From the listing below, retype exactly the line holding "ANVISA (Agência Nacional", the line holding "The compliance testing framework in neonpro", and the lines between them; skip everything else.
*** Opening Listed entries ***
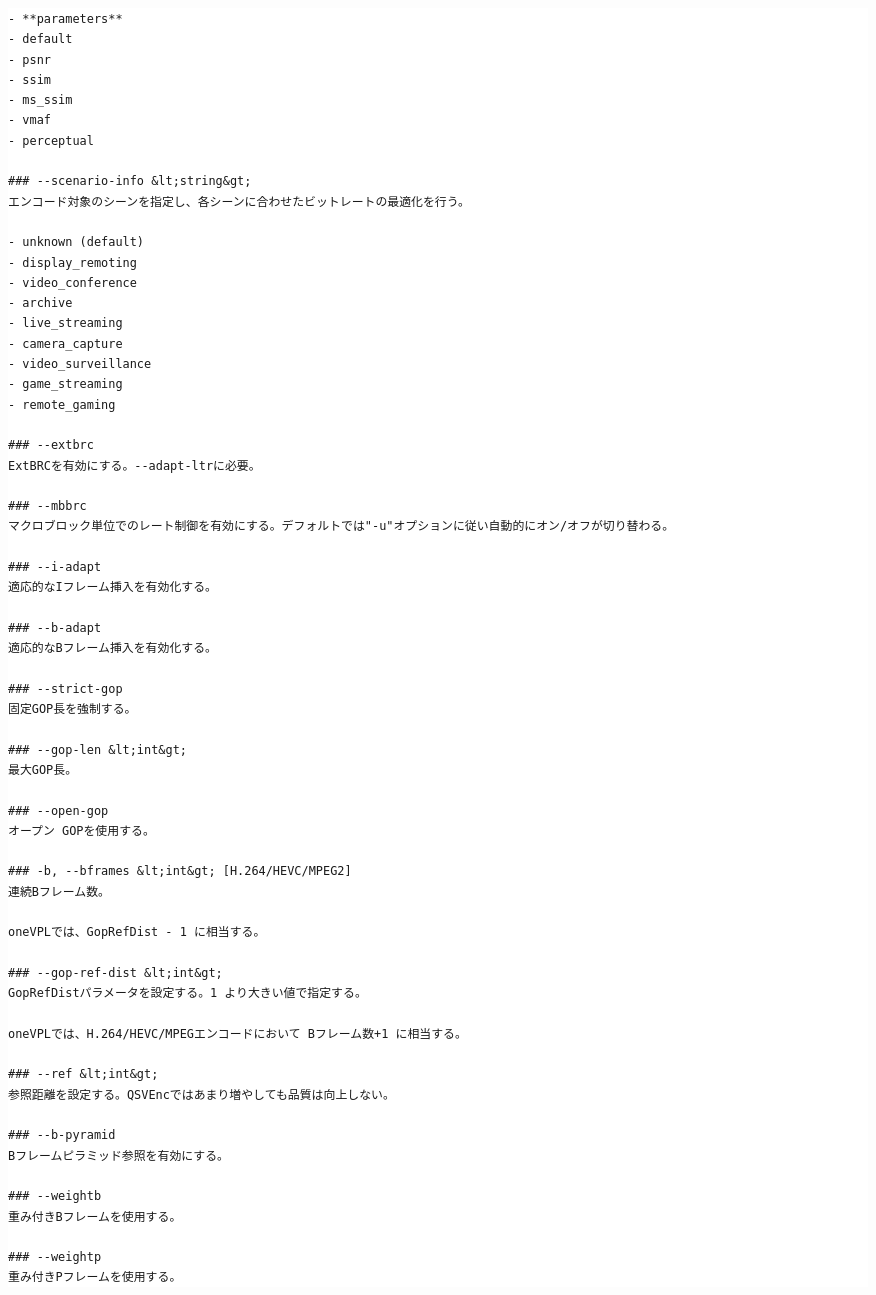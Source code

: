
   ```
- **parameters**
  - default
  - psnr
  - ssim
  - ms_ssim
  - vmaf
  - perceptual

### --scenario-info &lt;string&gt;
エンコード対象のシーンを指定し、各シーンに合わせたビットレートの最適化を行う。

- unknown (default)
- display_remoting
- video_conference
- archive
- live_streaming
- camera_capture
- video_surveillance
- game_streaming
- remote_gaming

### --extbrc
ExtBRCを有効にする。--adapt-ltrに必要。

### --mbbrc
マクロブロック単位でのレート制御を有効にする。デフォルトでは"-u"オプションに従い自動的にオン/オフが切り替わる。

### --i-adapt
適応的なIフレーム挿入を有効化する。

### --b-adapt
適応的なBフレーム挿入を有効化する。

### --strict-gop
固定GOP長を強制する。

### --gop-len &lt;int&gt;
最大GOP長。

### --open-gop
オープン GOPを使用する。

### -b, --bframes &lt;int&gt; [H.264/HEVC/MPEG2]
連続Bフレーム数。

oneVPLでは、GopRefDist - 1 に相当する。

### --gop-ref-dist &lt;int&gt;
GopRefDistパラメータを設定する。1 より大きい値で指定する。

oneVPLでは、H.264/HEVC/MPEGエンコードにおいて Bフレーム数+1 に相当する。

### --ref &lt;int&gt;
参照距離を設定する。QSVEncではあまり増やしても品質は向上しない。

### --b-pyramid
Bフレームピラミッド参照を有効にする。

### --weightb
重み付きBフレームを使用する。

### --weightp
重み付きPフレームを使用する。
  ```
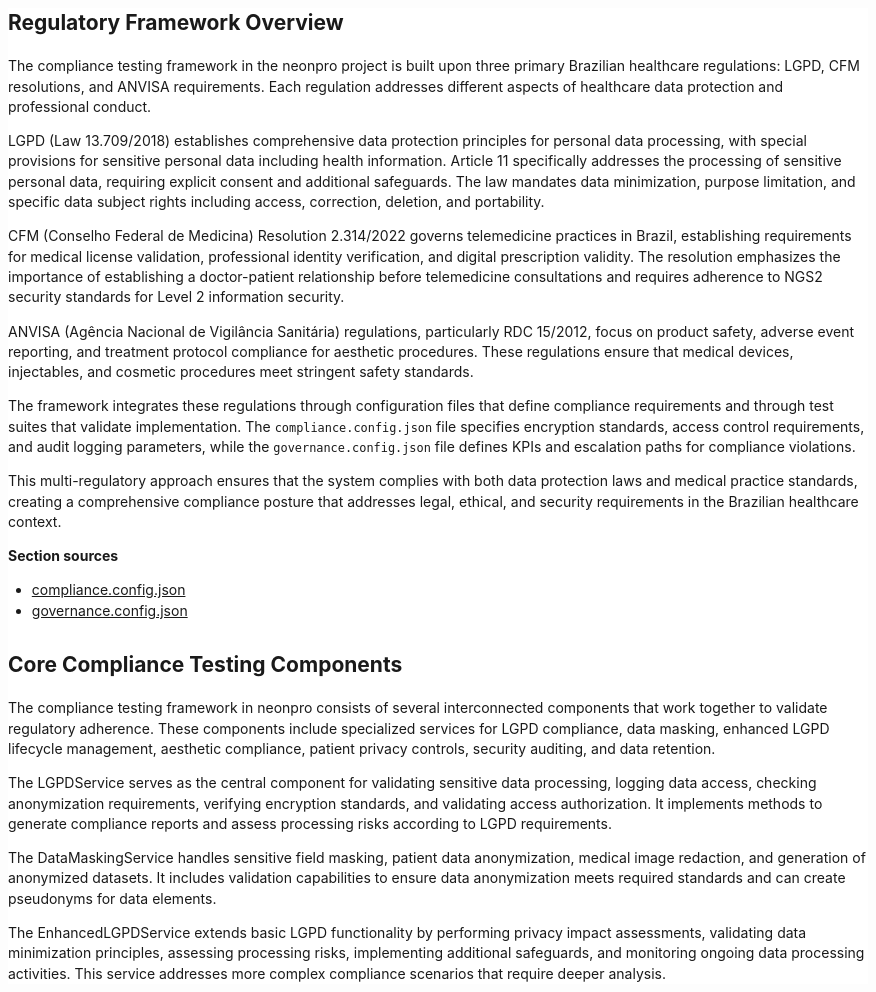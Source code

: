 ## Regulatory Framework Overview

The compliance testing framework in the neonpro project is built upon three primary Brazilian healthcare regulations: LGPD, CFM resolutions, and ANVISA requirements. Each regulation addresses different aspects of healthcare data protection and professional conduct.

LGPD (Law 13.709/2018) establishes comprehensive data protection principles for personal data processing, with special provisions for sensitive personal data including health information. Article 11 specifically addresses the processing of sensitive personal data, requiring explicit consent and additional safeguards. The law mandates data minimization, purpose limitation, and specific data subject rights including access, correction, deletion, and portability.

CFM (Conselho Federal de Medicina) Resolution 2.314/2022 governs telemedicine practices in Brazil, establishing requirements for medical license validation, professional identity verification, and digital prescription validity. The resolution emphasizes the importance of establishing a doctor-patient relationship before telemedicine consultations and requires adherence to NGS2 security standards for Level 2 information security.

ANVISA (Agência Nacional de Vigilância Sanitária) regulations, particularly RDC 15/2012, focus on product safety, adverse event reporting, and treatment protocol compliance for aesthetic procedures. These regulations ensure that medical devices, injectables, and cosmetic procedures meet stringent safety standards.

The framework integrates these regulations through configuration files that define compliance requirements and through test suites that validate implementation. The `compliance.config.json` file specifies encryption standards, access control requirements, and audit logging parameters, while the `governance.config.json` file defines KPIs and escalation paths for compliance violations.

This multi-regulatory approach ensures that the system complies with both data protection laws and medical practice standards, creating a comprehensive compliance posture that addresses legal, ethical, and security requirements in the Brazilian healthcare context.

**Section sources**
- [compliance.config.json](file://packages/config/src/compliance.config.json#L0-L396)
- [governance.config.json](file://packages/config/src/governance.config.json#L0-L106)

## Core Compliance Testing Components

The compliance testing framework in neonpro consists of several interconnected components that work together to validate regulatory adherence. These components include specialized services for LGPD compliance, data masking, enhanced LGPD lifecycle management, aesthetic compliance, patient privacy controls, security auditing, and data retention.

The LGPDService serves as the central component for validating sensitive data processing, logging data access, checking anonymization requirements, verifying encryption standards, and validating access authorization. It implements methods to generate compliance reports and assess processing risks according to LGPD requirements.

The DataMaskingService handles sensitive field masking, patient data anonymization, medical image redaction, and generation of anonymized datasets. It includes validation capabilities to ensure data anonymization meets required standards and can create pseudonyms for data elements.

The EnhancedLGPDService extends basic LGPD functionality by performing privacy impact assessments, validating data minimization principles, assessing processing risks, implementing additional safeguards, and monitoring ongoing data processing activities. This service addresses more complex compliance scenarios that require deeper analysis.
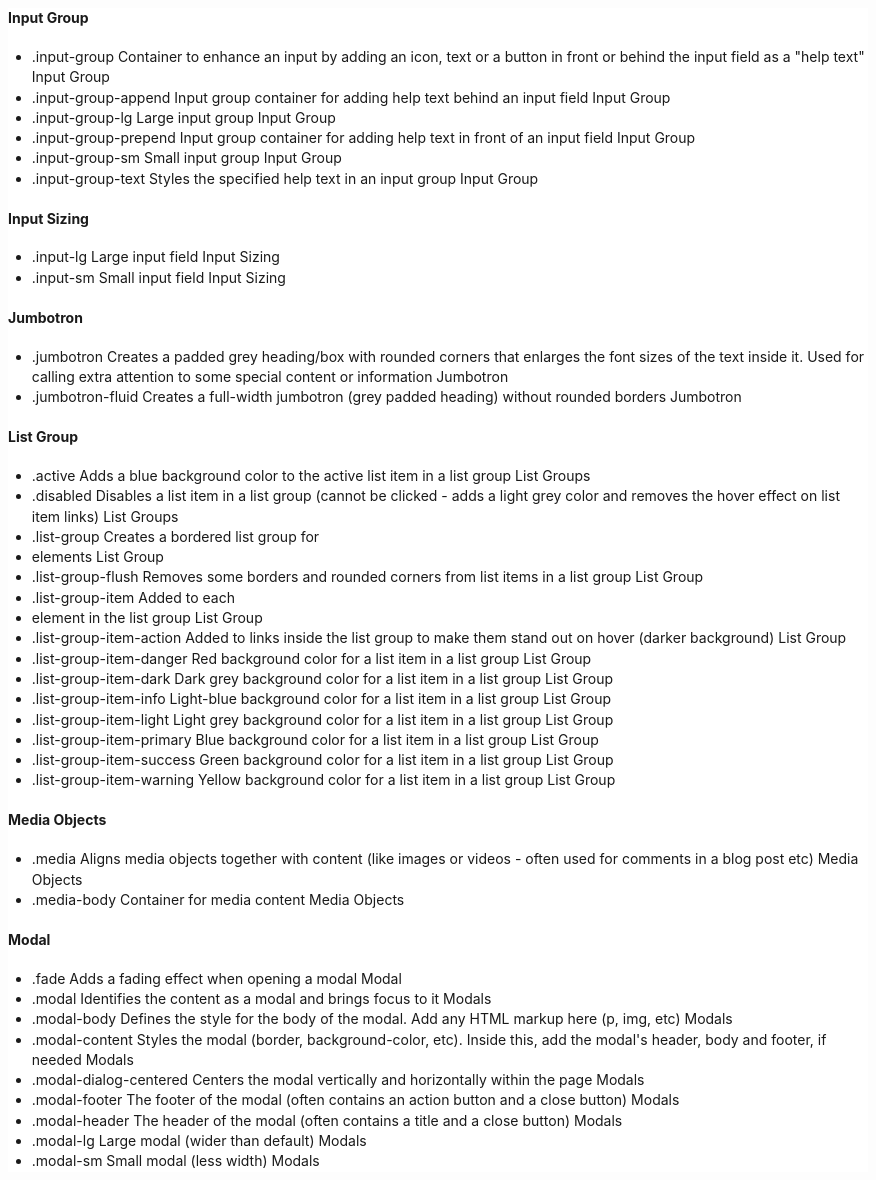 #### Input Group
  - .input-group	Container to enhance an input by adding an icon, text or a button in front or behind the input field as a "help text"		Input Group
  - .input-group-append	Input group container for adding help text behind an input field		Input Group
  - .input-group-lg	Large input group		Input Group
  - .input-group-prepend	Input group container for adding help text in front of an input field		Input Group
  - .input-group-sm	Small input group		Input Group
  - .input-group-text	Styles the specified help text in an input group		Input Group

#### Input Sizing
  - .input-lg	Large input field		Input Sizing
  - .input-sm	Small input field		Input Sizing

#### Jumbotron
  - .jumbotron	Creates a padded grey heading/box with rounded corners that enlarges the font sizes of the text inside it. Used for calling extra attention to some special content or information		Jumbotron
  - .jumbotron-fluid	Creates a full-width jumbotron (grey padded heading) without rounded borders		Jumbotron

#### List Group
  - .active	Adds a blue background color to the active list item in a list group		List Groups
  - .disabled	Disables a list item in a list group (cannot be clicked - adds a light grey color and removes the hover effect on list item links)		List Groups
  - .list-group	Creates a bordered list group for <li> elements		List Group
  - .list-group-flush	Removes some borders and rounded corners from list items in a list group		List Group
  - .list-group-item	Added to each <li> element in the list group		List Group
  - .list-group-item-action	Added to links inside the list group to make them stand out on hover (darker background)		List Group
  - .list-group-item-danger	Red background color for a list item in a list group		List Group
  - .list-group-item-dark	Dark grey background color for a list item in a list group		List Group
  - .list-group-item-info	Light-blue background color for a list item in a list group		List Group
  - .list-group-item-light	Light grey background color for a list item in a list group		List Group
  - .list-group-item-primary	Blue background color for a list item in a list group		List Group
  - .list-group-item-success	Green background color for a list item in a list group		List Group
  - .list-group-item-warning	Yellow background color for a list item in a list group		List Group

#### Media Objects
  - .media	Aligns media objects together with content (like images or videos - often used for comments in a blog post etc)		Media Objects
  - .media-body	Container for media content		Media Objects

#### Modal
  - .fade	Adds a fading effect when opening a modal		Modal
  - .modal	Identifies the content as a modal and brings focus to it		Modals
  - .modal-body	Defines the style for the body of the modal. Add any HTML markup here (p, img, etc)		Modals
  - .modal-content	Styles the modal (border, background-color, etc). Inside this, add the modal's header, body and footer, if needed		Modals
  - .modal-dialog-centered	Centers the modal vertically and horizontally within the page		Modals
  - .modal-footer	The footer of the modal (often contains an action button and a close button)		Modals
  - .modal-header	The header of the modal (often contains a title and a close button)		Modals
  - .modal-lg	Large modal (wider than default)		Modals
  - .modal-sm	Small modal (less width)		Modals
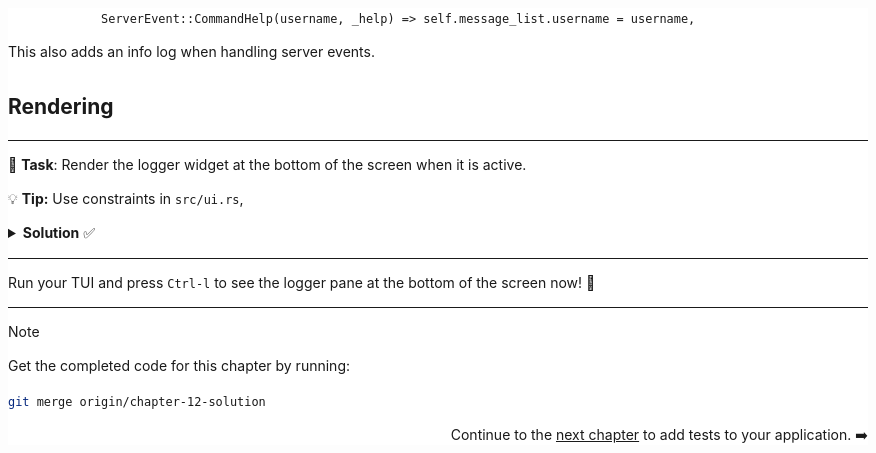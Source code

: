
 ```diff
             ServerEvent::CommandHelp(username, _help) => self.message_list.username = username,
```

This also adds an info log when handling server events.

## Rendering

---

🎯 **Task**: Render the logger widget at the bottom of the screen when it is active.

💡 **Tip:** Use constraints in `src/ui.rs`,

<details><summary><b>Solution</b> ✅</summary></details>

---

Run your TUI and press `Ctrl-l` to see the logger pane at the bottom of the screen now! 🎉

---

> [!NOTE] 
> Get the completed code for this chapter by running:
>
> ```sh
> git merge origin/chapter-12-solution
> ```

<div style="text-align: right">

Continue to the [next chapter](./13_testing.md) to add tests to your application. ➡️

</div>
*** Closing Listed entries ***
* [Output of the task]
ANVISA (Agência Nacional de Vigilância Sanitária) regulations, particularly RDC 15/2012, focus on product safety, adverse event reporting, and treatment protocol compliance for aesthetic procedures. These regulations ensure that medical devices, injectables, and cosmetic procedures meet stringent safety standards.

The framework integrates these regulations through configuration files that define compliance requirements and through test suites that validate implementation. The `compliance.config.json` file specifies encryption standards, access control requirements, and audit logging parameters, while the `governance.config.json` file defines KPIs and escalation paths for compliance violations.

This multi-regulatory approach ensures that the system complies with both data protection laws and medical practice standards, creating a comprehensive compliance posture that addresses legal, ethical, and security requirements in the Brazilian healthcare context.

**Section sources**
- [compliance.config.json](file://packages/config/src/compliance.config.json#L0-L396)
- [governance.config.json](file://packages/config/src/governance.config.json#L0-L106)

## Core Compliance Testing Components

The compliance testing framework in neonpro consists of several interconnected components that work together to validate regulatory adherence. These components include specialized services for LGPD compliance, data masking, enhanced LGPD lifecycle management, aesthetic compliance, patient privacy controls, security auditing, and data retention.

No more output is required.